- 2 tablespoons EVOO - Extra Virgin Olive Oil
- 8 pieces bone-in chicken thighs, skin removed
- Salt and pepper
- 1 large onion, quartered lengthwise then sliced
- 3 parsnips, peeled and cut into 2-3 inch long sticks, 1/2-inch wide
- 2 large carrots, peeled and cut into sticks
- 1 small bundle black kale or dinosaur kale, chopped or thinly sliced
- Freshly grated nutmeg, about 1/4 teaspoon
- 1/4 cup grainy Dijon mustard
- 1/4 cup molasses
- 1 cups chicken stock
- Crusty bread with nuts and raisins or cranberries
Heat 1 tablespoon EVOO in Dutch oven over medium high heat. Brown chicken seasoned with salt and pepper until golden, 3-4 minutes on each side. Remove chicken and add another tablespoon EVOO to pan, one turn of the pan.

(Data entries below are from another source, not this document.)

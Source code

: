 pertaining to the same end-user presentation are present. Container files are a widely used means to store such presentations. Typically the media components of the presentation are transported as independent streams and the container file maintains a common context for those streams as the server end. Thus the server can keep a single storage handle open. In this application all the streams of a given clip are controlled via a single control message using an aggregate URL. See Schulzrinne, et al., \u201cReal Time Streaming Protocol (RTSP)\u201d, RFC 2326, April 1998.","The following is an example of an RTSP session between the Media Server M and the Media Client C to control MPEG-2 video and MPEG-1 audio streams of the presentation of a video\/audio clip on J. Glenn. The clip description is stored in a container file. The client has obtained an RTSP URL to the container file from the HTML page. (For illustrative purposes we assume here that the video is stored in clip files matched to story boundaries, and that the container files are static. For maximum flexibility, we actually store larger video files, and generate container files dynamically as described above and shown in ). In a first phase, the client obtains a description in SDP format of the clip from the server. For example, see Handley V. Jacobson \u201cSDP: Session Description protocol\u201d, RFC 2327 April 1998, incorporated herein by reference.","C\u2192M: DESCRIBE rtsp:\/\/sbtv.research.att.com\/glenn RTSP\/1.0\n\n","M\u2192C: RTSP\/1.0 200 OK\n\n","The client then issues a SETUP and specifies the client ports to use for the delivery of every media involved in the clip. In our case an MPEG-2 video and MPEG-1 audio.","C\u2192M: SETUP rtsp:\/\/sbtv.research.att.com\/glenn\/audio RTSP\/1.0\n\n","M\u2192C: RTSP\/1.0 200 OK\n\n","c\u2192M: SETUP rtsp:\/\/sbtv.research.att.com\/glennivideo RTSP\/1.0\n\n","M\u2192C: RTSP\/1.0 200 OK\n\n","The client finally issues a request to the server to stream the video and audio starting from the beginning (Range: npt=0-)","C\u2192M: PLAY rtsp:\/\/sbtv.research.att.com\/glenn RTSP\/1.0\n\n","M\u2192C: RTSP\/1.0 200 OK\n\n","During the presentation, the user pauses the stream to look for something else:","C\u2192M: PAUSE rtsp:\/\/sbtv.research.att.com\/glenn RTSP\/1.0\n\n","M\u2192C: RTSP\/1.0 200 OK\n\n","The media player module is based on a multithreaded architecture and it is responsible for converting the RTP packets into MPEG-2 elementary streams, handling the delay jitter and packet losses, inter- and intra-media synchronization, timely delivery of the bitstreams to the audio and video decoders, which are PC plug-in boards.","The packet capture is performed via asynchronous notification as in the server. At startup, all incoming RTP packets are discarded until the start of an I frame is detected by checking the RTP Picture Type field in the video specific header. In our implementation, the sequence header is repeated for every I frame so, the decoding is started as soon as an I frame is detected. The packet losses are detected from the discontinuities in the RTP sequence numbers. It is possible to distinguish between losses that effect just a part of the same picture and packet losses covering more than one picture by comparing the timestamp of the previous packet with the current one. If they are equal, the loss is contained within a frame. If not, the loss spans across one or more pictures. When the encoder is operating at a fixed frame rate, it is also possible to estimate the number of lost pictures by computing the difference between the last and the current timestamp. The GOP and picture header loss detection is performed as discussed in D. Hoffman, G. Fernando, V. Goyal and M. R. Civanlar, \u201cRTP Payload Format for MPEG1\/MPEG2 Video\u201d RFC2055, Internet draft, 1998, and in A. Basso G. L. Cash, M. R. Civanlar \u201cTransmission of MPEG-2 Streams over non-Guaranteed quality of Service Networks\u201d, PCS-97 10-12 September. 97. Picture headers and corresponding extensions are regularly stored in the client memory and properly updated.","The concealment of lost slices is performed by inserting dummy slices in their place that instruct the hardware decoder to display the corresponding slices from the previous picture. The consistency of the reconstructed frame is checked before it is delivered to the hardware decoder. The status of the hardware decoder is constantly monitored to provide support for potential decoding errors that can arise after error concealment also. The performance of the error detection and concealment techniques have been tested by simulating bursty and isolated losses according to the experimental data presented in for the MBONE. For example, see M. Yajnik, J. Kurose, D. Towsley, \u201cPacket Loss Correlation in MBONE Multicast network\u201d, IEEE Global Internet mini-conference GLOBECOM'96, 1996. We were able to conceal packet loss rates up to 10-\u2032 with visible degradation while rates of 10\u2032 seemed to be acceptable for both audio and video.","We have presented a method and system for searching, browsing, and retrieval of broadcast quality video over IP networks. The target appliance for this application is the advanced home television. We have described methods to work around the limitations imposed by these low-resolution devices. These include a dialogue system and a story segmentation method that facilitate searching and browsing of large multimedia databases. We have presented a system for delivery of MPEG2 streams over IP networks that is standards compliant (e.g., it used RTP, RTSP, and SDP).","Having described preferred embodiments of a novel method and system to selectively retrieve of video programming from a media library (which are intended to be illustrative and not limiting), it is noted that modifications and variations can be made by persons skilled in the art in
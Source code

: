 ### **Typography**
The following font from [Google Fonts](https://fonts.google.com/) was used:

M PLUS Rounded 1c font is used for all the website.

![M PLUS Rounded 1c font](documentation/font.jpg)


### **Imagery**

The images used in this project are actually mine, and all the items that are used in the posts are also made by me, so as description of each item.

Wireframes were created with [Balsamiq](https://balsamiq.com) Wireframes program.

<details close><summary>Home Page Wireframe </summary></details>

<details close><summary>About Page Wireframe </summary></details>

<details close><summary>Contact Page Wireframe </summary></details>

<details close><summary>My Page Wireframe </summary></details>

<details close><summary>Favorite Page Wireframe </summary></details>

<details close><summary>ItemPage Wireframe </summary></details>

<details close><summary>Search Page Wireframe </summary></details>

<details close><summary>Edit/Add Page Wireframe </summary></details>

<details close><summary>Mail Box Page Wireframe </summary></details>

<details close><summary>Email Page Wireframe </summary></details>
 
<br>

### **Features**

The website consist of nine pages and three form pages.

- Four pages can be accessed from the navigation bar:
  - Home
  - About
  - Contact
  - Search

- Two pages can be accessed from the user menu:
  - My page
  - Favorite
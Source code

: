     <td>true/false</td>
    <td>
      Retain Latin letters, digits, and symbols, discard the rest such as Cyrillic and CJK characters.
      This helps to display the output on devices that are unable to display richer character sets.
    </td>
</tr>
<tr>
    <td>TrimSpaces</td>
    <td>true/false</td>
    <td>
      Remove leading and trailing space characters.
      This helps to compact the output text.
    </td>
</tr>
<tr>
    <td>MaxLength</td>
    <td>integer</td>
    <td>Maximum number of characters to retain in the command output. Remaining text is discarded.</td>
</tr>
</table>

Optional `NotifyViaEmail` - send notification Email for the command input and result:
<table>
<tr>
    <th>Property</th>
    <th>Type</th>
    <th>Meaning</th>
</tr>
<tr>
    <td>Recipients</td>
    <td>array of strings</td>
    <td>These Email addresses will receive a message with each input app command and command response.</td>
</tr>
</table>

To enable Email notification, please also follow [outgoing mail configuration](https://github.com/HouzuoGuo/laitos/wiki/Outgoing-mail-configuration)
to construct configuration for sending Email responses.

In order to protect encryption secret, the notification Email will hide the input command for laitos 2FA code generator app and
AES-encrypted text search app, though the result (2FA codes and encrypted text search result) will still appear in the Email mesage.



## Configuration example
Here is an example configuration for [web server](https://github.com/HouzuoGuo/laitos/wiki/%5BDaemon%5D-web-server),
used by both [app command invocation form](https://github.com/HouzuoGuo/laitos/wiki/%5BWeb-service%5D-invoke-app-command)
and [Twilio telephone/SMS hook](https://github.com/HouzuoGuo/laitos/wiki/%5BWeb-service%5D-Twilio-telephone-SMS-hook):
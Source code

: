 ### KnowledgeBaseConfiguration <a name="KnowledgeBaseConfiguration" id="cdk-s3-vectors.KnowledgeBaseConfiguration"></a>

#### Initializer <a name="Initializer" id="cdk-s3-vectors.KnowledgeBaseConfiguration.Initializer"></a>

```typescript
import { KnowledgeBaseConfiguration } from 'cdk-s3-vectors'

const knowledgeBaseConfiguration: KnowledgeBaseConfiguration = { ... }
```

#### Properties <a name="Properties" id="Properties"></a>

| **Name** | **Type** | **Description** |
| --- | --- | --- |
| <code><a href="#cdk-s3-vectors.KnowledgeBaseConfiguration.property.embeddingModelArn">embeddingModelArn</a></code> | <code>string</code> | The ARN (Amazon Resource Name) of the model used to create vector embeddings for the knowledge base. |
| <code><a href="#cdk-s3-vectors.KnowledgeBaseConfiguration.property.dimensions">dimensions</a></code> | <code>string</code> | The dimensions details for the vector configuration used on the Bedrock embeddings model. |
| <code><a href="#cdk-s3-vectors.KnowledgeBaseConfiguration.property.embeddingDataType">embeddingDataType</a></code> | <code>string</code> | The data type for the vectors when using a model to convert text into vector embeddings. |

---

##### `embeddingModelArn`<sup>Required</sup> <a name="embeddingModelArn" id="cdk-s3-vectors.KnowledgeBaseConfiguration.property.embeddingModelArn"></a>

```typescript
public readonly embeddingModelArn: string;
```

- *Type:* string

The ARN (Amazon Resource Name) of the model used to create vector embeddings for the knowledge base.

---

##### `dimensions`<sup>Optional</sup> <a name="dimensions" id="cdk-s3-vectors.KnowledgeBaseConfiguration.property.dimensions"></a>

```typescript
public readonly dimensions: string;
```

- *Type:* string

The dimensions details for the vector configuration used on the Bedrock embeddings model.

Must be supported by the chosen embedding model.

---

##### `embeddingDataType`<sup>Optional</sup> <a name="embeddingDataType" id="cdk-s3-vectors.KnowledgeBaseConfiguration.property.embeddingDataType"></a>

Add onions, parsnips and carrots and season with salt and pepper. Cook to soften a bit, 5-6 minutes. Add kale to the pot and wilt in, add nutmeg. Whisk mustard, molasses and stock, pour over top of vegetables and settle chicken back into pot, bring to a boil, reduce heat to medium low, cover and cook 15-20 minutes.
Remove lid, remove chicken and reserve on a plate covered with aluminum foil. Continue simmering the liquids until thickened, about 10 minutes.
Plate and serve with crusty warm bread.